Her poetry has consistently appeared in numerous anthologies around the world, including La Regle Du Jeu, the Pen Anthology of Contemporary Iranian Literature, and the forthcoming W.W. Norton’s Contemporary Voices of the Eastern World: An Anthology of Poems. She contributes to the Persian Literary Review and served as the poetry editor of Par Magazine for six years. Her opinion columns, essays, and book reviews appear in English-language publications, the Washington Post and the Wall Street Journal among them. She is also a contributor to the Weekend Edition of NPRs All Things Considered.

The seminars of the Center for the Study of Global Anti-Semitism have succeeded in attracting regulars” from both town and gown. It was interesting to note that Bob Fishman, executive director of the CT State Jewish Community Relations Council, traveled from Hartford for the opportunity that we have on a casual, local everyday basis.

While Sydney Perry, Executive Director of the Jewish Federation of Greater New Haven, found a table on which to perch, Fishman had to settle for a limited view from the hallway.
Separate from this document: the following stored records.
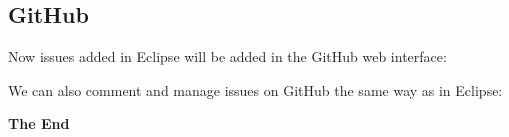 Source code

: \documentclass{beamer}
\begin{document}
\subsection{GitHub}
\begin{frame}
  Now issues added in Eclipse will be added in the GitHub web interface:

\end{frame}

\begin{frame}
  We can also comment and manage issues on GitHub the same way as in Eclipse:

\end{frame}

\begin{frame}
  \begin{center}
  {\bfseries \Huge The End}
  \end{center}
\end{frame}
\end{document}
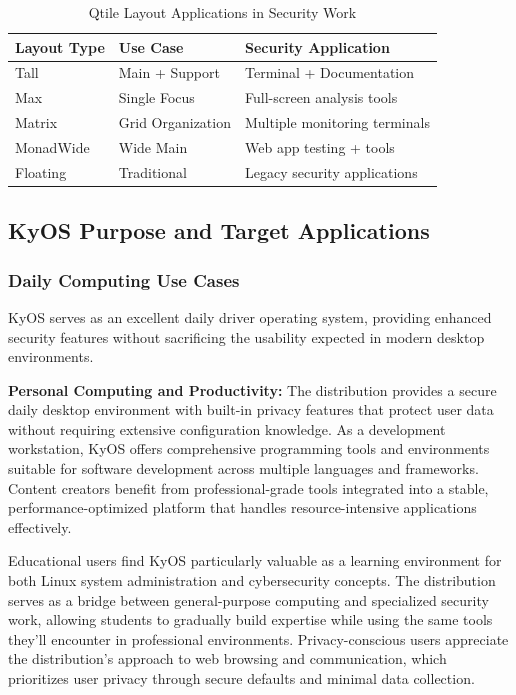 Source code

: \documentclass[12pt,a4paper]{article}
\begin{document}
\begin{table}[H]
\centering
\begin{tabular}{@{}lll@{}}
\toprule
\textbf{Layout Type} & \textbf{Use Case} & \textbf{Security Application} \\
\midrule
Tall & Main + Support & Terminal + Documentation \\
Max & Single Focus & Full-screen analysis tools \\
Matrix & Grid Organization & Multiple monitoring terminals \\
MonadWide & Wide Main & Web app testing + tools \\
Floating & Traditional & Legacy security applications \\
\bottomrule
\end{tabular}
\caption{Qtile Layout Applications in Security Work}
\end{table}

\subsection{KyOS Purpose and Target Applications}

\subsubsection{Daily Computing Use Cases}
KyOS serves as an excellent daily driver operating system, providing enhanced security features without sacrificing the usability expected in modern desktop environments.

\textbf{Personal Computing and Productivity:}
The distribution provides a secure daily desktop environment with built-in privacy features that protect user data without requiring extensive configuration knowledge. As a development workstation, KyOS offers comprehensive programming tools and environments suitable for software development across multiple languages and frameworks. Content creators benefit from professional-grade tools integrated into a stable, performance-optimized platform that handles resource-intensive applications effectively.

Educational users find KyOS particularly valuable as a learning environment for both Linux system administration and cybersecurity concepts. The distribution serves as a bridge between general-purpose computing and specialized security work, allowing students to gradually build expertise while using the same tools they'll encounter in professional environments. Privacy-conscious users appreciate the distribution's approach to web browsing and communication, which prioritizes user privacy through secure defaults and minimal data collection.
\end{document}
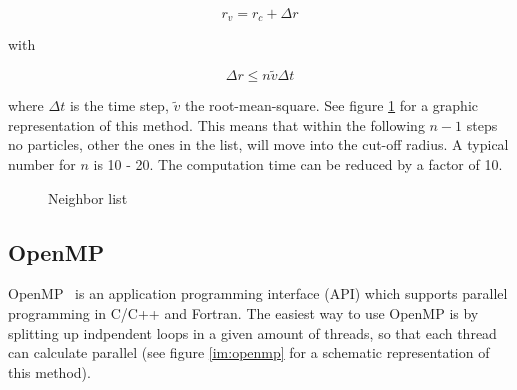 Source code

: \documentclass[a4paper]{article}
\begin{document}
\begin{equation}
r_v = r_c + \Delta r
\label{eq:neigbor1}
\end{equation}

with

\begin{equation}
\Delta r \leq n \tilde{v} \Delta t
\label{eq:neighbor2}
\end{equation}

where $\Delta t$ is the time step, $\tilde{v}$ the root-mean-square. See figure \ref{im:neighbor_list} for a graphic representation of this method. This means that within the following $n-1$ steps no particles, other the ones in the list, will move into the cut-off radius. A typical number for $n$ is 10 - 20. The computation time can be reduced by a factor of 10.

\begin{figure}[H]
\centering
{}
\label{im:neighbor_list}
\caption{Neighbor list}
\end{figure}

\subsection{OpenMP}

OpenMP~\cite{OpenMP} is an application programming interface (API) which supports parallel programming in C/C++ and Fortran. The easiest way to use OpenMP is by splitting up indpendent loops in a given amount of threads, so that each thread can calculate parallel (see figure \ref{im:openmp} for a schematic representation of this method). 
\end{document}
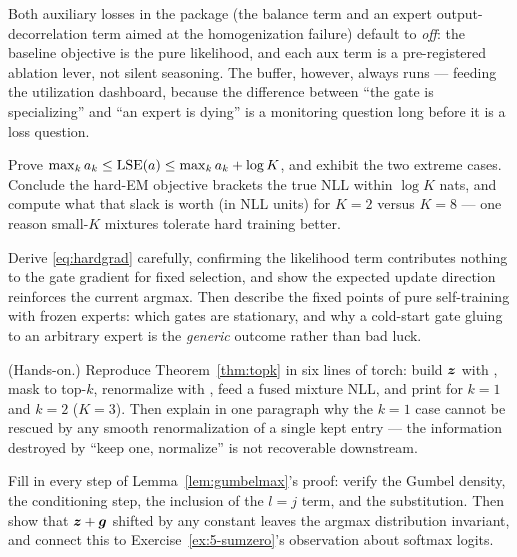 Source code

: Both auxiliary losses in the package (the balance term and an expert
output-decorrelation term aimed at the homogenization failure) default to
\emph{off}: the baseline objective is the pure likelihood, and each aux
term is a pre-registered ablation lever, not silent seasoning. The
buffer, however, always runs --- feeding the utilization dashboard,
because the difference between ``the gate is specializing'' and ``an
expert is dying'' is a monitoring question long before it is a loss
question.

\exercisehead

\begin{exercise}\label{ex:6-bound}
Prove $\max_k a_k \le \LSE(a) \le \max_k a_k + \log K$, and exhibit the
two extreme cases. Conclude the hard-EM objective brackets the true NLL
within $\log K$ nats, and compute what that slack is worth (in NLL units)
for $K = 2$ versus $K = 8$ --- one reason small-$K$ mixtures tolerate
hard training better.
\end{exercise}

\begin{exercise}\label{ex:6-hardgrad}
Derive \eqref{eq:hardgrad} carefully, confirming the likelihood term
contributes nothing to the gate gradient for fixed selection, and show
the expected update direction reinforces the current argmax. Then
describe the fixed points of pure self-training with frozen experts:
which gates are stationary, and why a cold-start gate gluing to an
arbitrary expert is the \emph{generic} outcome rather than bad luck.
\end{exercise}

\begin{exercise}\label{ex:6-topk}
(Hands-on.) Reproduce Theorem~\ref{thm:topk} in six lines of torch:
build $\vz$ with , mask to top-$k$, renormalize with
, feed a fused mixture NLL, and print
 for $k = 1$ and $k = 2$ ($K = 3$). Then explain in one
paragraph why the $k=1$ case cannot be rescued by any smooth
renormalization of a single kept entry --- the information destroyed by
``keep one, normalize'' is not recoverable downstream.
\end{exercise}

\begin{exercise}\label{ex:6-gumbelproof}
Fill in every step of Lemma~\ref{lem:gumbelmax}'s proof: verify the
Gumbel density, the conditioning step, the inclusion of the $l = j$ term,
and the substitution. Then show that $\vz + \bm{g}$ shifted by any
constant leaves the argmax distribution invariant, and connect this to
Exercise~\ref{ex:5-sumzero}'s observation about softmax logits.
\end{exercise}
Pick an hour, pick a day, log on to the Yale Bulletin and choose a lecture. You owe it to yourself.

Theater, Everywhere

On that day, it was an easy ride over to the Haskins Laboratories for the opening of their new art show, available to the public during normal business hours. And there was still time to get to the opening of Yale Rep’s The Mistakes Madeline Made, a dramatic and farcical ode to the ability to organize things; to paraphrase one character, that ability is our first line of defense against the whole world”. The actors are terrific! If you can organize your schedule, you have until Nov. 18th to see it.

Long Wharf’s current production of Rocket to the Moon is a too lengthy, but familiar story of human temptations and moral values. David Marguiles’ portrayal of Mr. Prince eases the slow pace. Assuming you have your calendar in order after having seen Madeline’s Mistakes, you are given an extra day to go to Long Wharf; the show will be on Stage I until November 19th.

If by Sunday you are not exhausted, check out the Cabaret at Chow. Baby Jane Dexter was there this week; look forward to Ann Tofflemire and Andy Rubenoff in the next few weeks.